**TASK GOAL:** Copy out every record exactly.

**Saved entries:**
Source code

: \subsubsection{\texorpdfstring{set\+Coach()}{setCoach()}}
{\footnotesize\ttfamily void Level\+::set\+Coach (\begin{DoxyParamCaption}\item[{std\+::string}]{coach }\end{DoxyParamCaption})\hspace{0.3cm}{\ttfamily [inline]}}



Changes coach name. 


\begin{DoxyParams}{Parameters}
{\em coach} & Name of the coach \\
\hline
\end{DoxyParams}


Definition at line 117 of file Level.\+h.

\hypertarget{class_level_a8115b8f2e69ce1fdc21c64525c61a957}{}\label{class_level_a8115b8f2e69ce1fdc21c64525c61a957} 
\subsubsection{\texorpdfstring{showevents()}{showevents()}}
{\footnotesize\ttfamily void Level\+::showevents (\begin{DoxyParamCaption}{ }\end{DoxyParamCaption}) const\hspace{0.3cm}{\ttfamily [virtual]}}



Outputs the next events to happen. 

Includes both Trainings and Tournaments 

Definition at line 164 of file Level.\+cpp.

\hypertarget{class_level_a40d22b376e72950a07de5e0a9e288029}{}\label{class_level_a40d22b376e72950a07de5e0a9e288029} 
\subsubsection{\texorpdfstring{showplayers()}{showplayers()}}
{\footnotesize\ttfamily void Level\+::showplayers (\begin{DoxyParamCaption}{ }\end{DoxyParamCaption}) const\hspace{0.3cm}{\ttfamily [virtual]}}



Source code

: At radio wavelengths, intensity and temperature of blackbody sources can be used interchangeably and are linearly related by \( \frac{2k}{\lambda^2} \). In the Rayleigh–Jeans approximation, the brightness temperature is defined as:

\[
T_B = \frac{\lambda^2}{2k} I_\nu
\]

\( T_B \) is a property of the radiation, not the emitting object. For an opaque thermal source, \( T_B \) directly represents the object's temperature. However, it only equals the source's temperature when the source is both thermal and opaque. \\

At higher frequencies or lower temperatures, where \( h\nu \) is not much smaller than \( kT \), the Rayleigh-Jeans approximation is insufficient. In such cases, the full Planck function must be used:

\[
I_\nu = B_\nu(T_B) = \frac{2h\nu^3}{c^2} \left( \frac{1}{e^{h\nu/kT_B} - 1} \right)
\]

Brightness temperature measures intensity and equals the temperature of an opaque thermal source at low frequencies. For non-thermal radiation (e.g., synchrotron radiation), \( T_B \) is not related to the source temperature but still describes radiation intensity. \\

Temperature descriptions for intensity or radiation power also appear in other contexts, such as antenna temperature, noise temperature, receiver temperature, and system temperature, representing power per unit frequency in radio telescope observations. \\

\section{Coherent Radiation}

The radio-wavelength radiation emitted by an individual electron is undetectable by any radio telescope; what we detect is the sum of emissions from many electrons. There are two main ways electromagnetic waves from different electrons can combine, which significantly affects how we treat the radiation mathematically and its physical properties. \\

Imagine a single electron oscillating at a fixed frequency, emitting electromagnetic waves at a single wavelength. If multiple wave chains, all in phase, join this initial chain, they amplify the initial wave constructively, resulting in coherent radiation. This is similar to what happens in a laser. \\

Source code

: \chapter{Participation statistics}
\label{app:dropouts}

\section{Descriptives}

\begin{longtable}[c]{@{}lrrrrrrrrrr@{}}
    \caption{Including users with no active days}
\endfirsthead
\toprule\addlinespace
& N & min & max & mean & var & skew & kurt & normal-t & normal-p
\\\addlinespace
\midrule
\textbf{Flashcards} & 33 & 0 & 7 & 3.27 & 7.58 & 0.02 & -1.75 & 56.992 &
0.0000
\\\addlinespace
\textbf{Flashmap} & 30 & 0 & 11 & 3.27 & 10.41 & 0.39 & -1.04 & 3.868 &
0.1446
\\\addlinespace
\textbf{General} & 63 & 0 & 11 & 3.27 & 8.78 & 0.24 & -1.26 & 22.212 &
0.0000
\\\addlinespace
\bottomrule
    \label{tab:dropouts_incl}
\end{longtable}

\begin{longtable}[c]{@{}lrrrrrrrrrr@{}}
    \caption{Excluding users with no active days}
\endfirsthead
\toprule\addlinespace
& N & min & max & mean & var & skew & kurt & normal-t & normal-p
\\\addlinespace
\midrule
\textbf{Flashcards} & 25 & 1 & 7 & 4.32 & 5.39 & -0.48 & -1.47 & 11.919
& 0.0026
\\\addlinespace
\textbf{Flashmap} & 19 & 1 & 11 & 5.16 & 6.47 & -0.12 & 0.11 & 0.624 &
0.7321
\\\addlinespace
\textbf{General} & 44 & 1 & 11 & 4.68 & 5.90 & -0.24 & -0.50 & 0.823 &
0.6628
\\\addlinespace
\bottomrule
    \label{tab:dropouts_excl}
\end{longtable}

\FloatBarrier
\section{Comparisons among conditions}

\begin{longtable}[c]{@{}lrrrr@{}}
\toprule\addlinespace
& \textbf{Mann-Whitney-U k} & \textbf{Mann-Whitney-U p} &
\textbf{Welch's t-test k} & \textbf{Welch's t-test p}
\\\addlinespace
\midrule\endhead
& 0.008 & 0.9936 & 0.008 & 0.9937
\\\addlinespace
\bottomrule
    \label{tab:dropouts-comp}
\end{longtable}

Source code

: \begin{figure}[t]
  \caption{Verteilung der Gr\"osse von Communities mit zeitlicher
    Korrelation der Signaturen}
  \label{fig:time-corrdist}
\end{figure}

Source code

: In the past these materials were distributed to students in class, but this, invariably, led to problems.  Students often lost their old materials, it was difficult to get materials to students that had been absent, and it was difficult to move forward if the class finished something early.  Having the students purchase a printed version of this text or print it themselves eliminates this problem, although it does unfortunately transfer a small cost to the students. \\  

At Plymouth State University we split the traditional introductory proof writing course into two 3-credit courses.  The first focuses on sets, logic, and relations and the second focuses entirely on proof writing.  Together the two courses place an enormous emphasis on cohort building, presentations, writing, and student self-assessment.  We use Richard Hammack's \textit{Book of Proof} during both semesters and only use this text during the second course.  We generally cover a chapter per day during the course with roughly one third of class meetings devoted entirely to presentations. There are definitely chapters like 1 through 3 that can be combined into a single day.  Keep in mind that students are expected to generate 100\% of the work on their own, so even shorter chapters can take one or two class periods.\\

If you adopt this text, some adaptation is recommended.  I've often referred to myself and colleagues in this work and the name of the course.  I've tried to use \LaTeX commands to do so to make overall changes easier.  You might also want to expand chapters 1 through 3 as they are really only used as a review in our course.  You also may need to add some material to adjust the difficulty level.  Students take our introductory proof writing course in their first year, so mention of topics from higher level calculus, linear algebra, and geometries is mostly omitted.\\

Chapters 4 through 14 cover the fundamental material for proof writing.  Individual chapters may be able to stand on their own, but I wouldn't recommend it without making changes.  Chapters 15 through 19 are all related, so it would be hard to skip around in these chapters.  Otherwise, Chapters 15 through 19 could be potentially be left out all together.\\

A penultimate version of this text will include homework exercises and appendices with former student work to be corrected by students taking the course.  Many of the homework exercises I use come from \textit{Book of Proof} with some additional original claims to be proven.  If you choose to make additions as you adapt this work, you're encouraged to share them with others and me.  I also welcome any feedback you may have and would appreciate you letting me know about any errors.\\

**REPLY TO THE TASK:**
Source code

: \subsubsection{\texorpdfstring{set\+Coach()}{setCoach()}}
{\footnotesize\ttfamily void Level\+::set\+Coach (\begin{DoxyParamCaption}\item[{std\+::string}]{coach }\end{DoxyParamCaption})\hspace{0.3cm}{\ttfamily [inline]}}



Changes coach name. 


\begin{DoxyParams}{Parameters}
{\em coach} & Name of the coach \\
\hline
\end{DoxyParams}


Definition at line 117 of file Level.\+h.

\hypertarget{class_level_a8115b8f2e69ce1fdc21c64525c61a957}{}\label{class_level_a8115b8f2e69ce1fdc21c64525c61a957} 
\subsubsection{\texorpdfstring{showevents()}{showevents()}}
{\footnotesize\ttfamily void Level\+::showevents (\begin{DoxyParamCaption}{ }\end{DoxyParamCaption}) const\hspace{0.3cm}{\ttfamily [virtual]}}



Outputs the next events to happen. 

Includes both Trainings and Tournaments 

Definition at line 164 of file Level.\+cpp.

\hypertarget{class_level_a40d22b376e72950a07de5e0a9e288029}{}\label{class_level_a40d22b376e72950a07de5e0a9e288029} 
\subsubsection{\texorpdfstring{showplayers()}{showplayers()}}
{\footnotesize\ttfamily void Level\+::showplayers (\begin{DoxyParamCaption}{ }\end{DoxyParamCaption}) const\hspace{0.3cm}{\ttfamily [virtual]}}



Source code

: At radio wavelengths, intensity and temperature of blackbody sources can be used interchangeably and are linearly related by \( \frac{2k}{\lambda^2} \). In the Rayleigh–Jeans approximation, the brightness temperature is defined as:

\[
T_B = \frac{\lambda^2}{2k} I_\nu
\]

\( T_B \) is a property of the radiation, not the emitting object. For an opaque thermal source, \( T_B \) directly represents the object's temperature. However, it only equals the source's temperature when the source is both thermal and opaque. \\

At higher frequencies or lower temperatures, where \( h\nu \) is not much smaller than \( kT \), the Rayleigh-Jeans approximation is insufficient. In such cases, the full Planck function must be used:

\[
I_\nu = B_\nu(T_B) = \frac{2h\nu^3}{c^2} \left( \frac{1}{e^{h\nu/kT_B} - 1} \right)
\]

Brightness temperature measures intensity and equals the temperature of an opaque thermal source at low frequencies. For non-thermal radiation (e.g., synchrotron radiation), \( T_B \) is not related to the source temperature but still describes radiation intensity. \\

Temperature descriptions for intensity or radiation power also appear in other contexts, such as antenna temperature, noise temperature, receiver temperature, and system temperature, representing power per unit frequency in radio telescope observations. \\

\section{Coherent Radiation}

The radio-wavelength radiation emitted by an individual electron is undetectable by any radio telescope; what we detect is the sum of emissions from many electrons. There are two main ways electromagnetic waves from different electrons can combine, which significantly affects how we treat the radiation mathematically and its physical properties. \\

Imagine a single electron oscillating at a fixed frequency, emitting electromagnetic waves at a single wavelength. If multiple wave chains, all in phase, join this initial chain, they amplify the initial wave constructively, resulting in coherent radiation. This is similar to what happens in a laser. \\

Source code

: \chapter{Participation statistics}
\label{app:dropouts}

\section{Descriptives}

\begin{longtable}[c]{@{}lrrrrrrrrrr@{}}
    \caption{Including users with no active days}
\endfirsthead
\toprule\addlinespace
& N & min & max & mean & var & skew & kurt & normal-t & normal-p
\\\addlinespace
\midrule
\textbf{Flashcards} & 33 & 0 & 7 & 3.27 & 7.58 & 0.02 & -1.75 & 56.992 &
0.0000
\\\addlinespace
\textbf{Flashmap} & 30 & 0 & 11 & 3.27 & 10.41 & 0.39 & -1.04 & 3.868 &
0.1446
\\\addlinespace
\textbf{General} & 63 & 0 & 11 & 3.27 & 8.78 & 0.24 & -1.26 & 22.212 &
0.0000
\\\addlinespace
\bottomrule
    \label{tab:dropouts_incl}
\end{longtable}

\begin{longtable}[c]{@{}lrrrrrrrrrr@{}}
    \caption{Excluding users with no active days}
\endfirsthead
\toprule\addlinespace
& N & min & max & mean & var & skew & kurt & normal-t & normal-p
\\\addlinespace
\midrule
\textbf{Flashcards} & 25 & 1 & 7 & 4.32 & 5.39 & -0.48 & -1.47 & 11.919
& 0.0026
\\\addlinespace
\textbf{Flashmap} & 19 & 1 & 11 & 5.16 & 6.47 & -0.12 & 0.11 & 0.624 &
0.7321
\\\addlinespace
\textbf{General} & 44 & 1 & 11 & 4.68 & 5.90 & -0.24 & -0.50 & 0.823 &
0.6628
\\\addlinespace
\bottomrule
    \label{tab:dropouts_excl}
\end{longtable}

\FloatBarrier
\section{Comparisons among conditions}

\begin{longtable}[c]{@{}lrrrr@{}}
\toprule\addlinespace
& \textbf{Mann-Whitney-U k} & \textbf{Mann-Whitney-U p} &
\textbf{Welch's t-test k} & \textbf{Welch's t-test p}
\\\addlinespace
\midrule\endhead
& 0.008 & 0.9936 & 0.008 & 0.9937
\\\addlinespace
\bottomrule
    \label{tab:dropouts-comp}
\end{longtable}

Source code

: \begin{figure}[t]
  \caption{Verteilung der Gr\"osse von Communities mit zeitlicher
    Korrelation der Signaturen}
  \label{fig:time-corrdist}
\end{figure}

Source code

: In the past these materials were distributed to students in class, but this, invariably, led to problems.  Students often lost their old materials, it was difficult to get materials to students that had been absent, and it was difficult to move forward if the class finished something early.  Having the students purchase a printed version of this text or print it themselves eliminates this problem, although it does unfortunately transfer a small cost to the students. \\  

At Plymouth State University we split the traditional introductory proof writing course into two 3-credit courses.  The first focuses on sets, logic, and relations and the second focuses entirely on proof writing.  Together the two courses place an enormous emphasis on cohort building, presentations, writing, and student self-assessment.  We use Richard Hammack's \textit{Book of Proof} during both semesters and only use this text during the second course.  We generally cover a chapter per day during the course with roughly one third of class meetings devoted entirely to presentations. There are definitely chapters like 1 through 3 that can be combined into a single day.  Keep in mind that students are expected to generate 100\% of the work on their own, so even shorter chapters can take one or two class periods.\\

If you adopt this text, some adaptation is recommended.  I've often referred to myself and colleagues in this work and the name of the course.  I've tried to use \LaTeX commands to do so to make overall changes easier.  You might also want to expand chapters 1 through 3 as they are really only used as a review in our course.  You also may need to add some material to adjust the difficulty level.  Students take our introductory proof writing course in their first year, so mention of topics from higher level calculus, linear algebra, and geometries is mostly omitted.\\

Chapters 4 through 14 cover the fundamental material for proof writing.  Individual chapters may be able to stand on their own, but I wouldn't recommend it without making changes.  Chapters 15 through 19 are all related, so it would be hard to skip around in these chapters.  Otherwise, Chapters 15 through 19 could be potentially be left out all together.\\

A penultimate version of this text will include homework exercises and appendices with former student work to be corrected by students taking the course.  Many of the homework exercises I use come from \textit{Book of Proof} with some additional original claims to be proven.  If you choose to make additions as you adapt this work, you're encouraged to share them with others and me.  I also welcome any feedback you may have and would appreciate you letting me know about any errors.\\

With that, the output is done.